Sempre il “Forum” s’è fatto poi carico di un interessante omaggio ad Allison Anders, la regista di “Grace of My Haeart”, ottimo esempio di indipendenza losangelina, di cui sono stati proposti tutti i film meno noti, dall’esordio di “Border Radio” (1987) a “Mi Vida Loca” (1993) a “Sugar Town” (1998), sino al bellissimo suo ultimo lavoro, “Things Behind te Sun”, opera sull’adolescenza violata dalla forte carica personale (a giudicare dai ringraziamenti che si leggono in coda ai titoli), che racconta di una rockstar in ascesa e di un giornalista rock i cui destini sono legati ad una traumatica e contrapposta violenza sessuale subita nel cuore dell’adolescenza. Un film intelligentemente fragile e coraggiosamente intimista, che mette in campo una straordinaria sensibilità e uno stile lucidissimo.
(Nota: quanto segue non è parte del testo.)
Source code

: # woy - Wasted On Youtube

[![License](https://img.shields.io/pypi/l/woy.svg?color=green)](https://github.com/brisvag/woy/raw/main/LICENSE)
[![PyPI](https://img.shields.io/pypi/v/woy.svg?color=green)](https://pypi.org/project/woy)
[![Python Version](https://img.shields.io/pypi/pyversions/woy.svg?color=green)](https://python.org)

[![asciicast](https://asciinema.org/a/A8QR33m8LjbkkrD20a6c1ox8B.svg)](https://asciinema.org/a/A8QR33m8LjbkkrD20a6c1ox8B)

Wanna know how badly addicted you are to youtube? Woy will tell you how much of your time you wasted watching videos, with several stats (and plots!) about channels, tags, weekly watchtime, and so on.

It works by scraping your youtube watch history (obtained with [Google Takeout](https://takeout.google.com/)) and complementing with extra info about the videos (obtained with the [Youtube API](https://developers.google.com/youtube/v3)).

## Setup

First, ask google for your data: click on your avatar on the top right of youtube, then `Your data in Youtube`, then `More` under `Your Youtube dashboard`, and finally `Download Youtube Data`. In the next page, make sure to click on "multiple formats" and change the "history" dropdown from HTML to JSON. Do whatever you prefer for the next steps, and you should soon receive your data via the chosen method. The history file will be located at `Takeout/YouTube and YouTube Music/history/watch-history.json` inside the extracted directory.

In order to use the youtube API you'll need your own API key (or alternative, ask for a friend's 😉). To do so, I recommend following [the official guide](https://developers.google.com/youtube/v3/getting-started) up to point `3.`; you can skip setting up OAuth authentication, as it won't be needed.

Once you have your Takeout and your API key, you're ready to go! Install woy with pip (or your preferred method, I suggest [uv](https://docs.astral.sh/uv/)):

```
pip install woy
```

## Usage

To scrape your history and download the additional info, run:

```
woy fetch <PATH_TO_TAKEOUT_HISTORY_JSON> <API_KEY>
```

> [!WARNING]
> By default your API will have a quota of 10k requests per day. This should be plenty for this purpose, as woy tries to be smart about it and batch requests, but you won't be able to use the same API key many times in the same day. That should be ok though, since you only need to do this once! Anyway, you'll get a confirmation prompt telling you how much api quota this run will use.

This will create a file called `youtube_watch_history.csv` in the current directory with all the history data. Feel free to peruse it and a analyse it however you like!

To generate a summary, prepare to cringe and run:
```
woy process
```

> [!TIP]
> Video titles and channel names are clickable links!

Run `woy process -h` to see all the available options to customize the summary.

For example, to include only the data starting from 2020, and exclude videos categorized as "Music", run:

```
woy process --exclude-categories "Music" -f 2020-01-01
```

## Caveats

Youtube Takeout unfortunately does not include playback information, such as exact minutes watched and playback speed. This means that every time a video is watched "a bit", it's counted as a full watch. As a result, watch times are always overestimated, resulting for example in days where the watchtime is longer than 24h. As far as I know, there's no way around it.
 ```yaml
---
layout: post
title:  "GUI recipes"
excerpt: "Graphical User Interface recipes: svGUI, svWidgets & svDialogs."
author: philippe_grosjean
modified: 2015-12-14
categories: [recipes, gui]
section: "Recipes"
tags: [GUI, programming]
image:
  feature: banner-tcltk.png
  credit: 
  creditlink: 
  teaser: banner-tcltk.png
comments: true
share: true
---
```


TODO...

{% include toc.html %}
Interessante anche la sezione del “Forum” dedicata alla “Digital Independence”, tesa a rilevare le forme di libertà (segnatamente produttiva) garantite dal cinema digitale ad autori che intelligentemente non ne facciano un uso “dogmatico”: otto titoli tra i quali è emerso “Down and Out with the Dolls” di Kurt Voss, punkmovie presentato in prima mondiale, divertente e significativa commedia sopra le righe dedicata al giro underground losangelino, realizzata da Voss con impertinenza e gusto dell’eccesso narrativo d’ispirazione quasi watersiana.